Certainly, UX researchers and designers still evaluate user experiences informally all the time, based on our knowledge of usability and UX design principles. However, it’s become rare to conduct formal heuristic evaluations or produce long reports these days. Heuristic evaluations have declined as companies began to see the value of conducting UX research with actual users. People began to see the opinions of a UX expert as just one more person’s opinion. Heuristic evaluations were certainly no substitute for getting feedback from real users.

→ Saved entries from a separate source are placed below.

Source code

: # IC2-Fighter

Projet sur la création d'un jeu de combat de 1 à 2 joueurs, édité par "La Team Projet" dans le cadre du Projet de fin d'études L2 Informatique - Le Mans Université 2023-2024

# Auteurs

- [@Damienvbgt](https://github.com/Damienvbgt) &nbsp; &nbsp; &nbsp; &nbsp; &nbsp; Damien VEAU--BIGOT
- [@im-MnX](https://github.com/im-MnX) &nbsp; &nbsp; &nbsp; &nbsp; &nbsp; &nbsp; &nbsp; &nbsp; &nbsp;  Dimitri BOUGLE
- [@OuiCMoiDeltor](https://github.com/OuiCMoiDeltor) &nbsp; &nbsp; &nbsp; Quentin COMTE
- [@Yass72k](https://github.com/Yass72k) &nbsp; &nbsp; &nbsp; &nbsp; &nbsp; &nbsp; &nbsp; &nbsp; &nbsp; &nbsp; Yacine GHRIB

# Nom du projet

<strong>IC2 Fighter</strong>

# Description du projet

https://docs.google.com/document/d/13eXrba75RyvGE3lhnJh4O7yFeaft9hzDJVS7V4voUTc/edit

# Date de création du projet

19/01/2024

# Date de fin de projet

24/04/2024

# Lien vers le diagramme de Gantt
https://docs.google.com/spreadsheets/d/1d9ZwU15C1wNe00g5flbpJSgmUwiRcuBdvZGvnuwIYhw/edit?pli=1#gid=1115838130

Generative UX Research Increased
In the early 2000s, we were lucky to get project teams to agree to conduct usability testing on a design before the development phase began. Trying to convince teams to conduct generative UX research during the discovery phase—to understand the users, their tasks, and their needs—was much more difficult. By the time most projects had been planned, teams hadn’t included any time for up-front UX research. In fact, we were lucky if they had even included any usability testing.
Over time, more project teams began to see the value of conducting generative research at the beginning of a project. Unfortunately, even though generative research has become more prevalent, most companies aren’t conducting enough generative UX research even today. Hopefully, the number of generative UX research studies will continue to grow over the next 25 years.

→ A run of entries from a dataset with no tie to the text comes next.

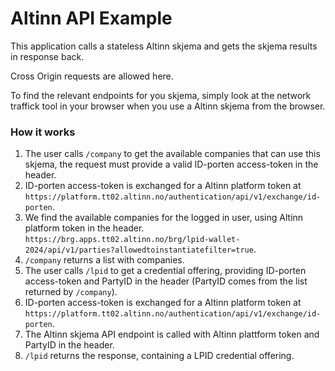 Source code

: # Altinn API Example
This application calls a stateless Altinn skjema and gets the skjema results in response back.

Cross Origin requests are allowed here.

To find the relevant endpoints for you skjema, simply look at the network traffick tool in your browser when you use a Altinn skjema from the browser.

### How it works
1. The user calls `/company` to get the available companies that can use this skjema, the request must provide a valid ID-porten access-token in the header.
2. ID-porten access-token is exchanged for a Altinn platform token at `https://platform.tt02.altinn.no/authentication/api/v1/exchange/id-porten`.
3. We find the available companies for the logged in user, using Altinn platform token in the header. `https://brg.apps.tt02.altinn.no/brg/lpid-wallet-2024/api/v1/parties?allowedtoinstantiatefilter=true`.
4. `/company` returns a list with companies.
5. The user calls `/lpid` to get a credential offering, providing ID-porten access-token and PartyID in the header (PartyID comes from the list returned by `/company`).
6. ID-porten access-token is exchanged for a Altinn platform token at `https://platform.tt02.altinn.no/authentication/api/v1/exchange/id-porten`.
7. The Altinn skjema API endpoint is called with Altinn plattform token and PartyID in the header.
8. `/lpid` returns the response, containing a LPID credential offering.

People Began Demanding Better User Experiences
In the early 2000s, most users had the same beliefs about technology that the people working in technology had: technology is naturally difficult to understand and use, and people would just have to get used to it. Users blamed themselves for usability problems that they experienced and made excuses for user interfaces. We often heard usability-test participants say, “It’s like anything. Once you use it a few times and get used to it, it’s okay. I just need to learn how to use it.”
Fortunately, that has changed over the years, as people have begun to expect better user experiences. Users’ expectations rose as they encountered well-designed user interfaces more frequently. They changed from blaming themselves for the problems they faced to blaming companies for providing poor user experiences. We began to hear participants use the terminology user friendly and easy to use. In recent years, I’ve even heard a few participants use the terms usability and User Experience.
The Number of UX Jobs Increased Greatly
The number of UX research and design jobs has increased greatly over the last 25 years. When I started in the field, most UX jobs were concentrated in the technology centers of the US, such as Silicon Valley, the Northwest, and New York City. In most cities—such as Chicago, where I lived at the time—there were only a limited number of UX positions. UX professionals often had to move to the cities where the jobs were located.
Since the late 2000s, there’s been a huge boom in the number of UX jobs—to the point where nearly every technology company and major corporation now has its own UX designers and researchers. Now, with so many UX jobs and the ability to work remotely, there is far less need for UX professionals to move to where the jobs are. It’s much easier to choose where you want to live, then find a UX job that you can do in that location.
User Experiences Improved
With companies’ increased perception of the value of User Experience and their hiring of more UX researchers and designers, user experiences have improved greatly over the last 25 years. Of course, there are still many poorly designed user experiences today, and there’s still much room for improvement. Still, overall, it seems that the average user interface is much better designed today.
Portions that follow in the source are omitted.